Les arbitragistes jouent également un rôle d'harmonisation : ils profitent des différences de prix existant entre différents marchés pour faire des plus-values. Par exemple sur le marché des devises, ils achètent du dollar sur une place où celui-ci est moins cher et le revendent là où il est plus demandé, donc plus cher. C'est une activité sans risque, puisque les actifs achetés sont immédiatement revendus, mais qui nécessite des fonds importants dans la mesure où les plus-values par opération sont faibles . L'activité des arbitragistes a pour effet de gommer les incohérences du marché.

Conclusion

La littérature économique, après avoir opposé le financement des entreprises par le crédit bancaire (économie d'endettement) et le financement par l'émission de titres (économie de marché), tend désormais à leur attribuer des rôles complémentaires. Les études tendent à prouver que pour se développer une économie a besoin d'un marché financier actif et organisé et d'un système bancaire fiable.

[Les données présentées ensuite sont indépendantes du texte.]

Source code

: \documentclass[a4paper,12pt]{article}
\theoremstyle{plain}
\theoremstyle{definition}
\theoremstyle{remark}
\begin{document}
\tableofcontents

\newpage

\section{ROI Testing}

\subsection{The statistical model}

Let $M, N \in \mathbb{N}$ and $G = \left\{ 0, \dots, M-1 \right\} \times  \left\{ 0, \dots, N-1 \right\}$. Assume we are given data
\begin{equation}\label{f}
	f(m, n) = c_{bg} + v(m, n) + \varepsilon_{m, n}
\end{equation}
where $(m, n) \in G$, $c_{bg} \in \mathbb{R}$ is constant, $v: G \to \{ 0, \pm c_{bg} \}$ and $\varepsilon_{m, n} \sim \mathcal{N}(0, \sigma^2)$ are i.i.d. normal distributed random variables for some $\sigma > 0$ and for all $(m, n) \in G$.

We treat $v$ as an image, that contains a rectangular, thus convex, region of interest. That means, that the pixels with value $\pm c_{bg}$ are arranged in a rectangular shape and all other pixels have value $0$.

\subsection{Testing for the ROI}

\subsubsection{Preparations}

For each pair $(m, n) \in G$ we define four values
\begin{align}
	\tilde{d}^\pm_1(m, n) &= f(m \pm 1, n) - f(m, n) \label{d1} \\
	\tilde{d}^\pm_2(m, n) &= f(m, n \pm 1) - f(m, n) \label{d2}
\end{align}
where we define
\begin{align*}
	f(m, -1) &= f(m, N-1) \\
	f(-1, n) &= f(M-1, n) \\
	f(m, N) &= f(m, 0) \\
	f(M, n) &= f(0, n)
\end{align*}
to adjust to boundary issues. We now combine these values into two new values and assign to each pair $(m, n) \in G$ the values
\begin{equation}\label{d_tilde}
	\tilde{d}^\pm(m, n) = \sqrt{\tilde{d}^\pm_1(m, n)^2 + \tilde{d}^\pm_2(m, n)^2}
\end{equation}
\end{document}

L'objectif de ce site n'est pas de discuter du pourquoi des marchés financiers et de leur rôle néfaste ou bénéfique. Le contenu se focalise plutôt sur le comment : qui sont les acteurs, comment ils interagissent, les produits financiers qu'ils négocient, les fonctions autour desquelles ils s'organisent... et les réglementations auxquelles ils doivent se conformer.